In a recent lecture on the future of retail, the historian and fashion writer Laura McLaws Helms took a closer look at the possibilities of community spaces in post-mall suburbia.

The golden age of the mall is long over if you didn’t know. The Great Recession, online retailers, and an on-going urban exodus suburbs has left us with the ghostly, post-apocalyptic remains  of JC Penny, Macy’s, Sears, and Mervyn’s—with more empty shells of consumerism to follow. Last year, Credit Suisse projected that up to 25 percent of malls will close by 2022. Yet, what may be the closing of one chapter in the post-war story of American retail, could be the opening of a new era of public spaces. It’s intriguing reclamation that the fashion writer and historian Laura McLaws Helms took note of last week in a talk with Express’ Chief Customer Experience Officer Jim Hilt at the Chandelier Creative offices in New York City. From the decline of the big-box retail properties, according to Helms, blooms the potential for new community-oriented outcomes as dead malls are transformed and repurposed. During this conversation, held amongst the artbook-lined walls of the Chandelier’s penthouse, the pair discussed the rise of the modern retail experience and its emerging threats in front of an audience of young fashion professionals. Malls, Helms declared, “are being given a new life outside of consumerism.”
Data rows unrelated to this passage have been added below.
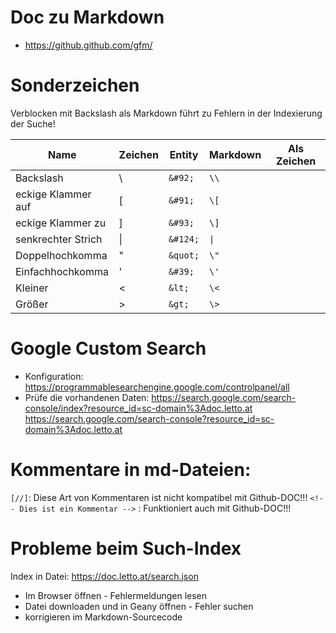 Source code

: # Doc zu Markdown
* https://github.github.com/gfm/

# Sonderzeichen

Verblocken mit Backslash als Markdown führt zu Fehlern in der Indexierung der Suche!

| Name               | Zeichen | Entity   | Markdown | Als Zeichen |
|--------------------|---------|----------|----------|-------------|
| Backslash          | &#92;   | `&#92;`  | `\\`     |         |
| eckige Klammer auf | &#91;   | `&#91;`  | `\[`     |          |
| eckige Klammer zu  | &#93;   | `&#93;`  | `\]`     |             |
| senkrechter Strich | &#124;  | `&#124;` | `\|`     |             |
| Doppelhochkomma    | &quot;  | `&quot;` | `\"`     |             |
| Einfachhochkomma   | &#39;   | `&#39;`  | `\'`     |             |
| Kleiner            | &lt;    | `&lt;`   | `\<`     |             |
| Größer             | &gt;    | `&gt;`   | `\>`     |             |

# Google Custom Search
* Konfiguration: https://programmablesearchengine.google.com/controlpanel/all
* Prüfe die vorhandenen Daten: https://search.google.com/search-console/index?resource_id=sc-domain%3Adoc.letto.at
  https://search.google.com/search-console?resource_id=sc-domain%3Adoc.letto.at

# Kommentare in md-Dateien:
`[//]`: Diese Art von Kommentaren ist nicht kompatibel mit Github-DOC!!!
`<!-- Dies ist ein Kommentar -->` : Funktioniert auch mit Github-DOC!!!

# Probleme beim Such-Index
Index in Datei: https://doc.letto.at/search.json
* Im Browser öffnen - Fehlermeldungen lesen
* Datei downloaden und in Geany öffnen - Fehler suchen
* korrigieren im Markdown-Sourcecode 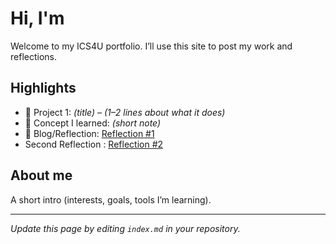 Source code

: # Hi, I'm <Your Name>
Welcome to my ICS4U portfolio. I’ll use this site to post my work and reflections.

## Highlights
- 🔧 Project 1: *(title)* – *(1–2 lines about what it does)*
- 🧠 Concept I learned: *(short note)*
- 📝 Blog/Reflection: [Reflection #1](./posts/first_reflection.md)
-  Second Reflection : [Reflection #2](./posts/second.md)

## About me
A short intro (interests, goals, tools I’m learning).

---
*Update this page by editing `index.md` in your repository.*
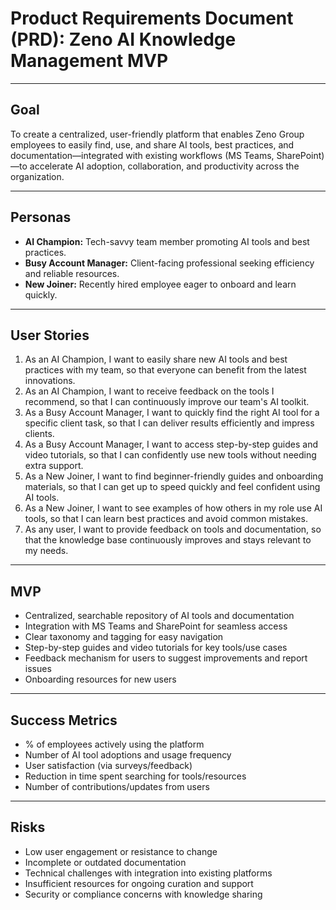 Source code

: # Product Requirements Document (PRD): Zeno AI Knowledge Management MVP

---

## Goal
To create a centralized, user-friendly platform that enables Zeno Group employees to easily find, use, and share AI tools, best practices, and documentation—integrated with existing workflows (MS Teams, SharePoint)—to accelerate AI adoption, collaboration, and productivity across the organization.

---

## Personas
- **AI Champion:** Tech-savvy team member promoting AI tools and best practices.
- **Busy Account Manager:** Client-facing professional seeking efficiency and reliable resources.
- **New Joiner:** Recently hired employee eager to onboard and learn quickly.

---

## User Stories
1. As an AI Champion, I want to easily share new AI tools and best practices with my team, so that everyone can benefit from the latest innovations.
2. As an AI Champion, I want to receive feedback on the tools I recommend, so that I can continuously improve our team's AI toolkit.
3. As a Busy Account Manager, I want to quickly find the right AI tool for a specific client task, so that I can deliver results efficiently and impress clients.
4. As a Busy Account Manager, I want to access step-by-step guides and video tutorials, so that I can confidently use new tools without needing extra support.
5. As a New Joiner, I want to find beginner-friendly guides and onboarding materials, so that I can get up to speed quickly and feel confident using AI tools.
6. As a New Joiner, I want to see examples of how others in my role use AI tools, so that I can learn best practices and avoid common mistakes.
7. As any user, I want to provide feedback on tools and documentation, so that the knowledge base continuously improves and stays relevant to my needs.

---

## MVP
- Centralized, searchable repository of AI tools and documentation
- Integration with MS Teams and SharePoint for seamless access
- Clear taxonomy and tagging for easy navigation
- Step-by-step guides and video tutorials for key tools/use cases
- Feedback mechanism for users to suggest improvements and report issues
- Onboarding resources for new users

---

## Success Metrics
- % of employees actively using the platform
- Number of AI tool adoptions and usage frequency
- User satisfaction (via surveys/feedback)
- Reduction in time spent searching for tools/resources
- Number of contributions/updates from users

---

## Risks
- Low user engagement or resistance to change
- Incomplete or outdated documentation
- Technical challenges with integration into existing platforms
- Insufficient resources for ongoing curation and support
- Security or compliance concerns with knowledge sharing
In the late ‘70s, the culture power of the mall was on the rise. But the father of this uniquely American space, Victor Gruen was already disowning his creation, declaring, in 1978, that he’d like to disclaim his paternity. “I refuse to pay alimony to those bastard developments,” he said in a speech in London. “They destroyed our cities.” Gruen, a Austrian socialist who fled his native country in 1938 had a vision of the mall was as a “third place,” a walkable space for community-building. The mall was to be a foil to the emergent culture of interstates and isolating suburbs.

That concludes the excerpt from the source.